◆ **Problem**
If a line in the entries below holds the string "said", copy it.

◆ **Record extracts**
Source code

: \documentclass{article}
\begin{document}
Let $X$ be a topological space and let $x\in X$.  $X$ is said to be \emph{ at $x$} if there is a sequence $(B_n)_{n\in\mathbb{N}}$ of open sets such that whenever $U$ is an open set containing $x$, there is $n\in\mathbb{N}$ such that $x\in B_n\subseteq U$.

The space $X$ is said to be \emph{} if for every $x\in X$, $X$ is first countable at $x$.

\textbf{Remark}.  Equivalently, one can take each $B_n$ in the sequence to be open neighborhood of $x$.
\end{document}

◆ **Written answer**
Let $X$ be a topological space and let $x\in X$.  $X$ is said to be \emph{ at $x$} if there is a sequence $(B_n)_{n\in\mathbb{N}}$ of open sets such that whenever $U$ is an open set containing $x$, there is $n\in\mathbb{N}$ such that $x\in B_n\subseteq U$.
The space $X$ is said to be \emph{} if for every $x\in X$, $X$ is first countable at $x$.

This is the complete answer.